Another major finding was that the subtypes of ADCI revealed different clinical outcomes according to spatiotemporal patterns. The medial temporal subtype of ADCI showed a more rapid decline in all cognitive domains except for verbal memory. Our findings are consistent with those of a previous study showing that the risk of conversion from MCI to ADD is highest in the typical subtype25. In the comparison of clinical outcomes in SVCI, the frontotemporal subtype showed faster deterioration in language function; however, the difference was not statistically significant. We expected that there would be a difference in the rate of cognitive decline or the main impaired cognitive domain according to spatial patterns, but the results were different from our expectations.

The strength of this study is that we consecutively recruited and followed up carefully phenotyped participants with ADCI and SVCI who had multimodal imaging markers. However, our study has some limitations. First, it was difficult to distinguish the order of events occurring at lower frequencies, even when we attempted to predict the trajectories using the SuStaIn model. Therefore, in future longitudinal studies, it will be necessary to determine participants’ temporal relationships. Second, we were unable to consider the effects of other neurodegenerative pathologies, including NFT, α-synuclein, transactive response deoxyribonucleic acid-binding protein, argyrophilic grain pathology, and hippocampal sclerosis, because we performed autopsies in only a few cases. We selected the five sub-parcellations based on prior studies and established clinical knowledge, prioritizing brain areas of notable clinical relevance and importance. However, given these sub-parcellations are so large, there is large physiological variance even within each sub-parcellation. Additionally, we observed an increasing trend of K-MMSE scores in the diffuse subtype of ADCI. This trend may reflect differences in the distribution of cognitive stages in each subtype. Notably, the diffuse subtype exhibits a significantly higher frequency of preclinical AD (Aβ-positive CU individuals) compared to the medial temporal subtype (18.6% vs. 7.6%, p = 0.001). This would be an important consideration, as previous studies investigating the trajectories of preclinical AD have shown that only 13.5%–22.9% of these patients progress to cognitive decline50,51,52. One study reported that 65.5% of preclinical AD patients either maintain stable cognitive functions or even experience a slight improvement53. Finally, our study population included a large proportion of patients with cognitive impairment, which may limit the generalizability of our findings to other populations. Nevertheless, our study is worthwhile in that it is the first to predict heterogeneous trajectories of cortical thinning in well-characterized ADCI and SVCI in non-NHW cohorts.

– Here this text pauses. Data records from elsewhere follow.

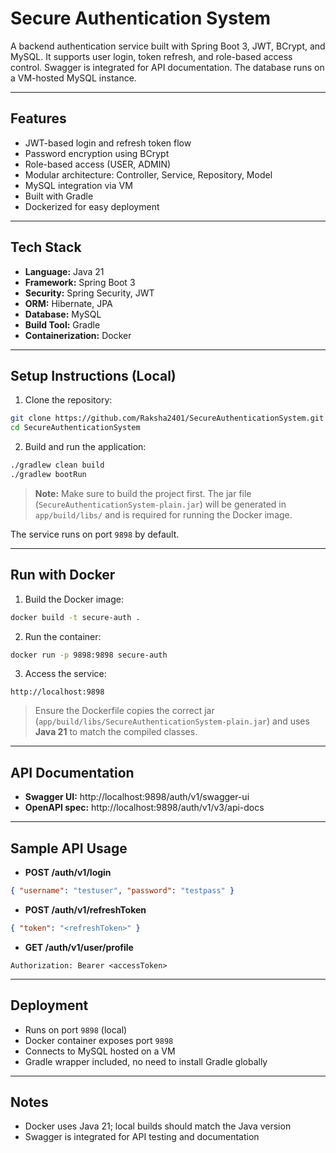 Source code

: # Secure Authentication System

A backend authentication service built with Spring Boot 3, JWT, BCrypt, and MySQL. It supports user login, token refresh, and role-based access control. Swagger is integrated for API documentation. The database runs on a VM-hosted MySQL instance.

---

## Features

- JWT-based login and refresh token flow
- Password encryption using BCrypt
- Role-based access (USER, ADMIN)
- Modular architecture: Controller, Service, Repository, Model
- MySQL integration via VM
- Built with Gradle
- Dockerized for easy deployment

---

## Tech Stack

- **Language:** Java 21
- **Framework:** Spring Boot 3
- **Security:** Spring Security, JWT
- **ORM:** Hibernate, JPA
- **Database:** MySQL
- **Build Tool:** Gradle
- **Containerization:** Docker

---

## Setup Instructions (Local)

1. Clone the repository:

```bash
git clone https://github.com/Raksha2401/SecureAuthenticationSystem.git
cd SecureAuthenticationSystem
```

2. Build and run the application:

```bash
./gradlew clean build
./gradlew bootRun
```

> **Note:** Make sure to build the project first. The jar file (`SecureAuthenticationSystem-plain.jar`) will be generated in `app/build/libs/` and is required for running the Docker image.

The service runs on port `9898` by default.

---

## Run with Docker

1. Build the Docker image:

```bash
docker build -t secure-auth .
```

2. Run the container:

```bash
docker run -p 9898:9898 secure-auth
```

3. Access the service:

```
http://localhost:9898
```

> Ensure the Dockerfile copies the correct jar (`app/build/libs/SecureAuthenticationSystem-plain.jar`) and uses **Java 21** to match the compiled classes.

---

## API Documentation

- **Swagger UI:** http://localhost:9898/auth/v1/swagger-ui
- **OpenAPI spec:** http://localhost:9898/auth/v1/v3/api-docs

---

## Sample API Usage

- **POST /auth/v1/login**

```json
{ "username": "testuser", "password": "testpass" }
```

- **POST /auth/v1/refreshToken**

```json
{ "token": "<refreshToken>" }
```

- **GET /auth/v1/user/profile**

```
Authorization: Bearer <accessToken>
```

---

## Deployment

- Runs on port `9898` (local)
- Docker container exposes port `9898`
- Connects to MySQL hosted on a VM
- Gradle wrapper included, no need to install Gradle globally

---

## Notes

- Docker uses Java 21; local builds should match the Java version
- Swagger is integrated for API testing and documentation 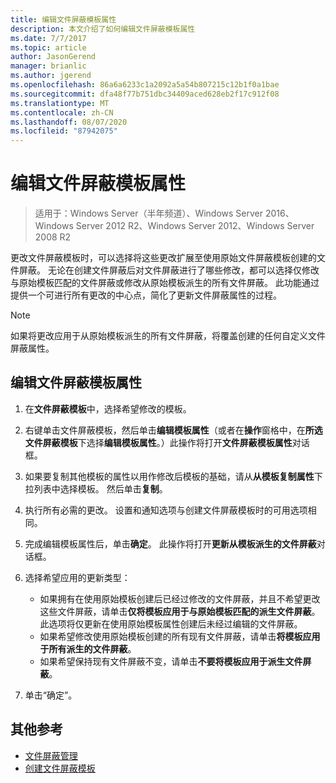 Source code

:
 ```yaml
---
title: 编辑文件屏蔽模板属性
description: 本文介绍了如何编辑文件屏蔽模板属性
ms.date: 7/7/2017
ms.topic: article
author: JasonGerend
manager: brianlic
ms.author: jgerend
ms.openlocfilehash: 86a6a6233c1a2092a5a54b807215c12b1f0a1bae
ms.sourcegitcommit: dfa48f77b751dbc34409aced628eb2f17c912f08
ms.translationtype: MT
ms.contentlocale: zh-CN
ms.lasthandoff: 08/07/2020
ms.locfileid: "87942075"
---
```

# <a name="edit-file-screen-template-properties"></a>编辑文件屏蔽模板属性

> 适用于：Windows Server（半年频道）、Windows Server 2016、Windows Server 2012 R2、Windows Server 2012、Windows Server 2008 R2

更改文件屏蔽模板时，可以选择将这些更改扩展至使用原始文件屏蔽模板创建的文件屏蔽。 无论在创建文件屏蔽后对文件屏蔽进行了哪些修改，都可以选择仅修改与原始模板匹配的文件屏蔽或修改从原始模板派生的所有文件屏蔽。 此功能通过提供一个可进行所有更改的中心点，简化了更新文件屏蔽属性的过程。

> [!Note]
> 如果将更改应用于从原始模板派生的所有文件屏蔽，将覆盖创建的任何自定义文件屏蔽属性。

## <a name="to-edit-file-screen-template-properties"></a>编辑文件屏蔽模板属性

1.  在**文件屏蔽模板**中，选择希望修改的模板。

2.  右键单击文件屏蔽模板，然后单击**编辑模板属性**（或者在**操作**窗格中，在**所选文件屏蔽模板**下选择**编辑模板属性**。）此操作将打开**文件屏蔽模板属性**对话框。

3.  如果要复制其他模板的属性以用作修改后模板的基础，请从**从模板复制属性**下拉列表中选择模板。 然后单击**复制**。

4.  执行所有必需的更改。 设置和通知选项与创建文件屏蔽模板时的可用选项相同。

5.  完成编辑模板属性后，单击**确定**。 此操作将打开**更新从模板派生的文件屏蔽**对话框。

6.  选择希望应用的更新类型：

    -   如果拥有在使用原始模板创建后已经过修改的文件屏蔽，并且不希望更改这些文件屏蔽，请单击**仅将模板应用于与原始模板匹配的派生文件屏蔽**。 此选项将仅更新在使用原始模板属性创建后未经过编辑的文件屏蔽。
    -   如果希望修改使用原始模板创建的所有现有文件屏蔽，请单击**将模板应用于所有派生的文件屏蔽**。
    -   如果希望保持现有文件屏蔽不变，请单击**不要将模板应用于派生文件屏蔽**。

7.  单击“确定”。

## <a name="additional-references"></a>其他参考

-   [文件屏蔽管理](file-screening-management.md)
-   [创建文件屏蔽模板](create-file-screen-template.md)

In conclusion, our findings suggest distinct spatiotemporal patterns of cortical thinning in participants with ADCI and SVCI. Furthermore, distinct spatiotemporal patterns may affect the cognitive trajectories in ADCI. Therefore, our results may motivate clinicians to identify distinct subtypes of ADCI and SVCI, which may help predict the prognosis of ADCI and SVCI based on initial imaging markers.